Baclofen is an FDA approved muscle relaxant sometimes used “off label” to reduce alcohol craving; it is very commonly used in France and Australia.  Studies suggest that baclofen is helpful in alcoholic patients who have extreme anxiety.  Importantly, baclofen can be given safely to patients with evidence of liver damage, so it may be especially helpful for very heavy drinkers.  Some patients report having nausea, vertigo, transient sleepiness, and abdominal pain on baclofen.

 

Ondansetron

Ondansetron is approved by the FDA to treat nausea, particularly nausea associated with chemotherapy. It has also been used “off label” to treat alcoholics with an early onset type of alcoholism, or alcoholism associated with a specific gene which can influence serotonin function.  Adverse effects associated with ondansetron include diarrhea and headache. Ondansetron can adversely affect the electrical conduction of the heart, so it is avoided in patients with underlying heart conditions.

 

Gabapentin

 

Gabapentin has been approved by FDA for the treatment of epilepsy, and neuropathic pain.  It has been used “off label” for alcoholism and other drugs of abuse, however its use is limited because it may itself become a drug of abuse. Gabapentin can cause drowsiness, dizziness, headache, and fatigue, but these adverse effects are less common at lower doses.

 

Prazosin

Prazosin, is an older medication used for hypertension and for men with urine flow issues associated with the prostate gland.  Prazosin is also used “off label” in post traumatic stress disorder and to reduce the impact of the terrifying dreams that accompany this disorder.  In one research study, when patients were given it for this purpose, they noticed they lost their desire to drink.  This led to other studies suggesting that prazosin may help alcoholics maintain sobriety.  Prazosin is a difficult medicine to take, however, because it must be taken three times a day, and the dose must be increased slowly over several weeks.  As a blood pressure medicine, it can cause excessively low blood pressure, and the most common side effect of prazosin is fainting.  Fainting may occur when standing suddenly.  

Omega-3 fatty acids

Scientists who study the brain know the importance of omega-3 fat, especially the long omega-3 fats DHA and EPA.  Although these essential fatty acids are critical components of the nervous system, they are not abundant in the typical American diet, and levels are depleted further by excessive alcohol use.  Many patients report marked improvement in their mood and thought process once they start taking fish oil, which is the common source of these fats.  One of my projects when I worked at NIH was to measure the brain utilization of radiolabeled DHA using PET scanning. My research determined that the half-life of DHA in the brain was greater than 2 years, suggesting that the fats we eat today could have an influence for years to come.  For an overview of omega-3 fatty acids, you can refer to a chapter I wrote in the book “Low-Cost Approaches to Promote Physical and Mental Health”, pp.87-101.

 

Sources of Omega 3 Fatty Acid

 

The American Psychiatric Association recommends that individuals with mood, impulse-control or psychotic disorders should consume at least 1 gram of EPA + DHA per day.  The most natural way to benefit from omega-3 fatty acids is to eat lots of seafood every day, particularly deep sea oily fish like salmon, mackerel, and sardines.  However, for many people, taking fish oil is a more practical approach.
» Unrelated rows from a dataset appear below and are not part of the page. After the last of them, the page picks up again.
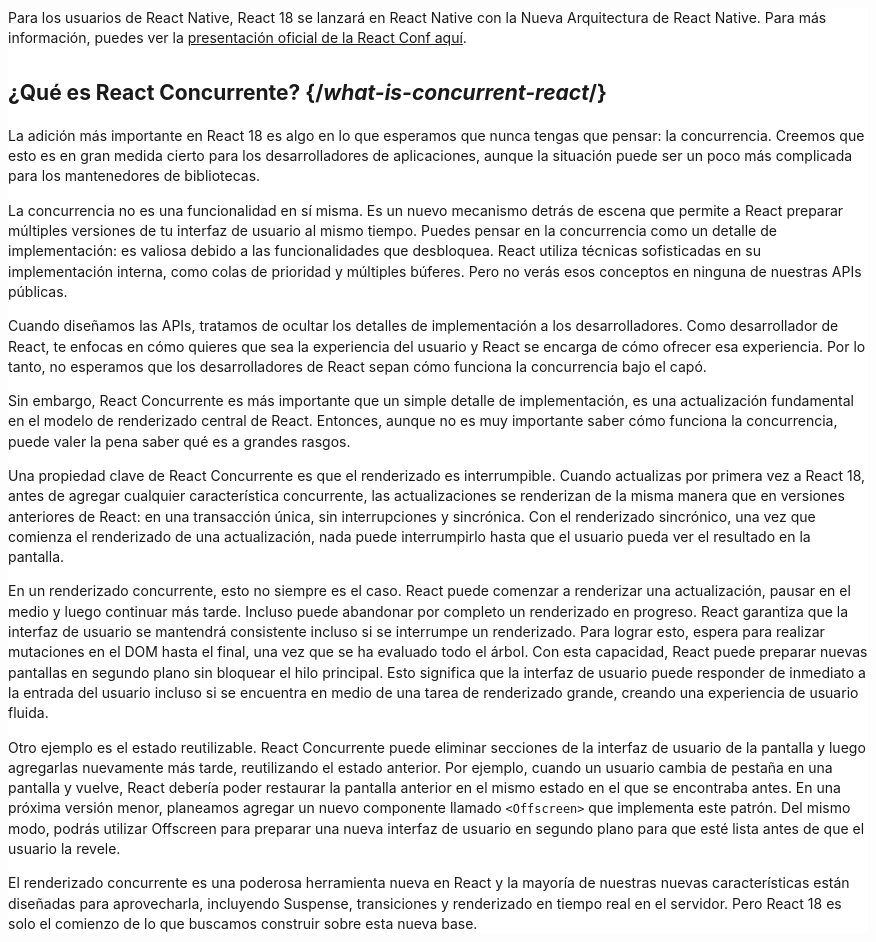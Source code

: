 <Note>

Para los usuarios de React Native, React 18 se lanzará en React Native con la Nueva Arquitectura de React Native. Para más información, puedes ver la [presentación oficial de la React Conf aquí](https://www.youtube.com/watch?v=FZ0cG47msEk&t=1530s).

</Note>

## ¿Qué es React Concurrente? {/*what-is-concurrent-react*/}

La adición más importante en React 18 es algo en lo que esperamos que nunca tengas que pensar: la concurrencia. Creemos que esto es en gran medida cierto para los desarrolladores de aplicaciones, aunque la situación puede ser un poco más complicada para los mantenedores de bibliotecas.

La concurrencia no es una funcionalidad en sí misma. Es un nuevo mecanismo detrás de escena que permite a React preparar múltiples versiones de tu interfaz de usuario al mismo tiempo. Puedes pensar en la concurrencia como un detalle de implementación: es valiosa debido a las funcionalidades que desbloquea. React utiliza técnicas sofisticadas en su implementación interna, como colas de prioridad y múltiples búferes. Pero no verás esos conceptos en ninguna de nuestras APIs públicas.

Cuando diseñamos las APIs, tratamos de ocultar los detalles de implementación a los desarrolladores. Como desarrollador de React, te enfocas en cómo quieres que sea la experiencia del usuario y React se encarga de cómo ofrecer esa experiencia. Por lo tanto, no esperamos que los desarrolladores de React sepan cómo funciona la concurrencia bajo el capó.

Sin embargo, React Concurrente es más importante que un simple detalle de implementación, es una actualización fundamental en el modelo de renderizado central de React. Entonces, aunque no es muy importante saber cómo funciona la concurrencia, puede valer la pena saber qué es a grandes rasgos.

Una propiedad clave de React Concurrente es que el renderizado es interrumpible. Cuando actualizas por primera vez a React 18, antes de agregar cualquier característica concurrente, las actualizaciones se renderizan de la misma manera que en versiones anteriores de React: en una transacción única, sin interrupciones y sincrónica. Con el renderizado sincrónico, una vez que comienza el renderizado de una actualización, nada puede interrumpirlo hasta que el usuario pueda ver el resultado en la pantalla.

En un renderizado concurrente, esto no siempre es el caso. React puede comenzar a renderizar una actualización, pausar en el medio y luego continuar más tarde. Incluso puede abandonar por completo un renderizado en progreso. React garantiza que la interfaz de usuario se mantendrá consistente incluso si se interrumpe un renderizado. Para lograr esto, espera para realizar mutaciones en el DOM hasta el final, una vez que se ha evaluado todo el árbol. Con esta capacidad, React puede preparar nuevas pantallas en segundo plano sin bloquear el hilo principal. Esto significa que la interfaz de usuario puede responder de inmediato a la entrada del usuario incluso si se encuentra en medio de una tarea de renderizado grande, creando una experiencia de usuario fluida.

Otro ejemplo es el estado reutilizable. React Concurrente puede eliminar secciones de la interfaz de usuario de la pantalla y luego agregarlas nuevamente más tarde, reutilizando el estado anterior. Por ejemplo, cuando un usuario cambia de pestaña en una pantalla y vuelve, React debería poder restaurar la pantalla anterior en el mismo estado en el que se encontraba antes. En una próxima versión menor, planeamos agregar un nuevo componente llamado `<Offscreen>` que implementa este patrón. Del mismo modo, podrás utilizar Offscreen para preparar una nueva interfaz de usuario en segundo plano para que esté lista antes de que el usuario la revele.

El renderizado concurrente es una poderosa herramienta nueva en React y la mayoría de nuestras nuevas características están diseñadas para aprovecharla, incluyendo Suspense, transiciones y renderizado en tiempo real en el servidor. Pero React 18 es solo el comienzo de lo que buscamos construir sobre esta nueva base.
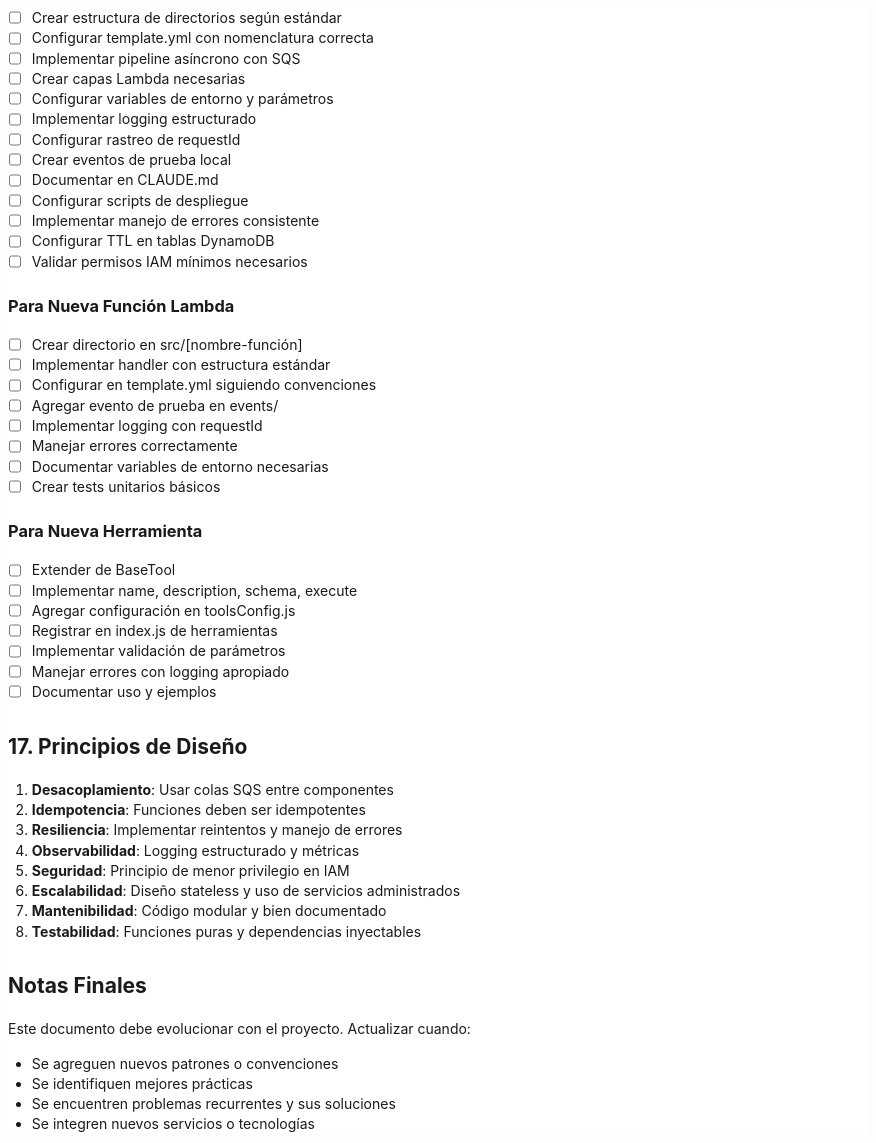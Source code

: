 - [ ] Crear estructura de directorios según estándar
- [ ] Configurar template.yml con nomenclatura correcta
- [ ] Implementar pipeline asíncrono con SQS
- [ ] Crear capas Lambda necesarias
- [ ] Configurar variables de entorno y parámetros
- [ ] Implementar logging estructurado
- [ ] Configurar rastreo de requestId
- [ ] Crear eventos de prueba local
- [ ] Documentar en CLAUDE.md
- [ ] Configurar scripts de despliegue
- [ ] Implementar manejo de errores consistente
- [ ] Configurar TTL en tablas DynamoDB
- [ ] Validar permisos IAM mínimos necesarios

### Para Nueva Función Lambda

- [ ] Crear directorio en src/[nombre-función]
- [ ] Implementar handler con estructura estándar
- [ ] Configurar en template.yml siguiendo convenciones
- [ ] Agregar evento de prueba en events/
- [ ] Implementar logging con requestId
- [ ] Manejar errores correctamente
- [ ] Documentar variables de entorno necesarias
- [ ] Crear tests unitarios básicos

### Para Nueva Herramienta

- [ ] Extender de BaseTool
- [ ] Implementar name, description, schema, execute
- [ ] Agregar configuración en toolsConfig.js
- [ ] Registrar en index.js de herramientas
- [ ] Implementar validación de parámetros
- [ ] Manejar errores con logging apropiado
- [ ] Documentar uso y ejemplos

## 17. Principios de Diseño

1. **Desacoplamiento**: Usar colas SQS entre componentes
2. **Idempotencia**: Funciones deben ser idempotentes
3. **Resiliencia**: Implementar reintentos y manejo de errores
4. **Observabilidad**: Logging estructurado y métricas
5. **Seguridad**: Principio de menor privilegio en IAM
6. **Escalabilidad**: Diseño stateless y uso de servicios administrados
7. **Mantenibilidad**: Código modular y bien documentado
8. **Testabilidad**: Funciones puras y dependencias inyectables

## Notas Finales

Este documento debe evolucionar con el proyecto. Actualizar cuando:
- Se agreguen nuevos patrones o convenciones
- Se identifiquen mejores prácticas
- Se encuentren problemas recurrentes y sus soluciones
- Se integren nuevos servicios o tecnologías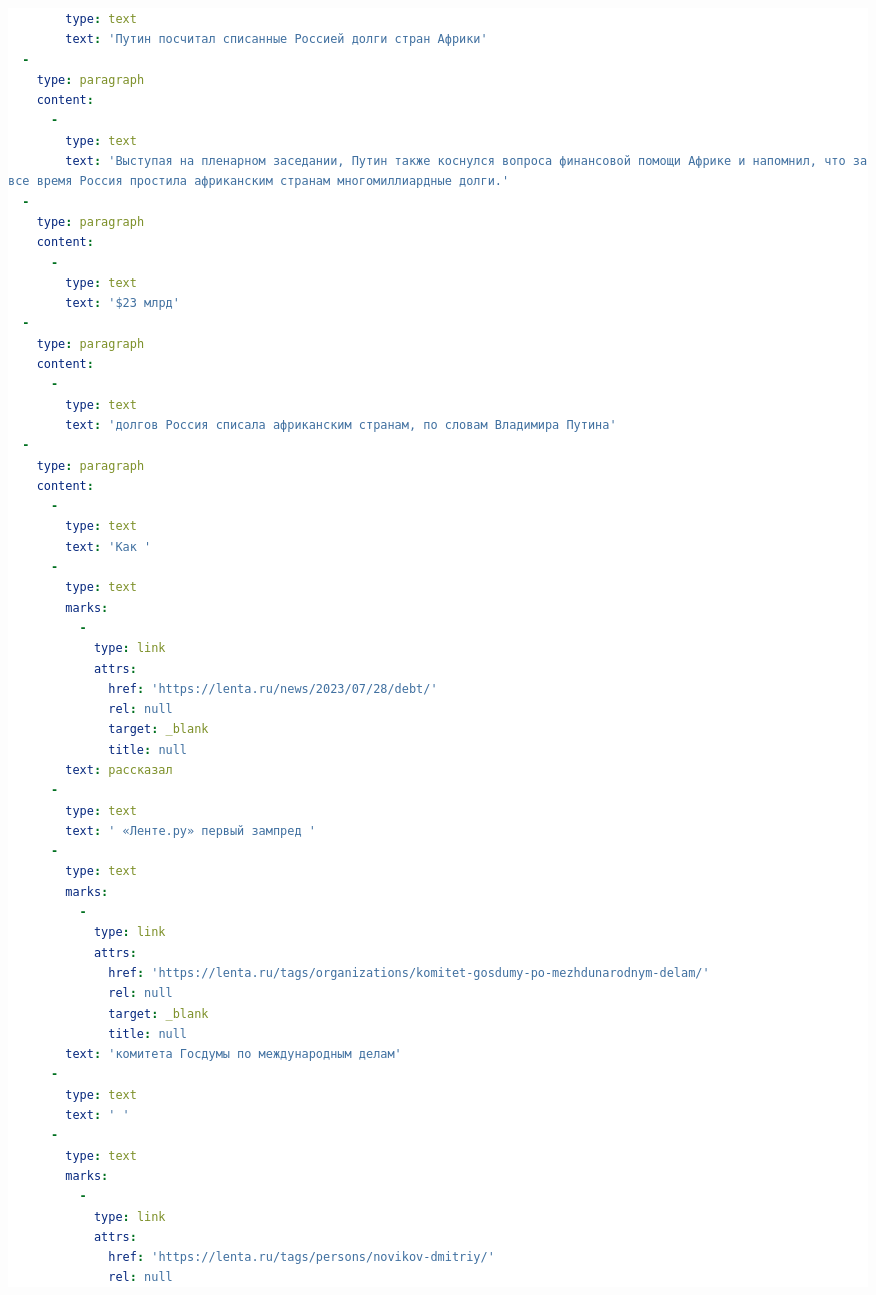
 ```yaml
        type: text
        text: 'Путин посчитал списанные Россией долги стран Африки'
  -
    type: paragraph
    content:
      -
        type: text
        text: 'Выступая на пленарном заседании, Путин также коснулся вопроса финансовой помощи Африке и напомнил, что за все время Россия простила африканским странам многомиллиардные долги.'
  -
    type: paragraph
    content:
      -
        type: text
        text: '$23 млрд'
  -
    type: paragraph
    content:
      -
        type: text
        text: 'долгов Россия списала африканским странам, по словам Владимира Путина'
  -
    type: paragraph
    content:
      -
        type: text
        text: 'Как '
      -
        type: text
        marks:
          -
            type: link
            attrs:
              href: 'https://lenta.ru/news/2023/07/28/debt/'
              rel: null
              target: _blank
              title: null
        text: рассказал
      -
        type: text
        text: ' «Ленте.ру» первый зампред '
      -
        type: text
        marks:
          -
            type: link
            attrs:
              href: 'https://lenta.ru/tags/organizations/komitet-gosdumy-po-mezhdunarodnym-delam/'
              rel: null
              target: _blank
              title: null
        text: 'комитета Госдумы по международным делам'
      -
        type: text
        text: ' '
      -
        type: text
        marks:
          -
            type: link
            attrs:
              href: 'https://lenta.ru/tags/persons/novikov-dmitriy/'
              rel: null
```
Individuals in recovery commonly begin by taking 3 grams of Omega 3 fatty acids as fish oil.  May people take a daily dose of 5 grams or more as this higher dose may be necessary to provide an anti-inflammatory effect.  Look for a product that contains both EPA and DHA daily, and add the milligrams of each together to determine the total amount of omega-3 fat it contains.  Vegan forms of DHA are available. For many people, flax and chia may be an inexpensive alternative source of omega-3 fat.  However, most research has been done with DHA and EPA, found in fish and not in flax and chia.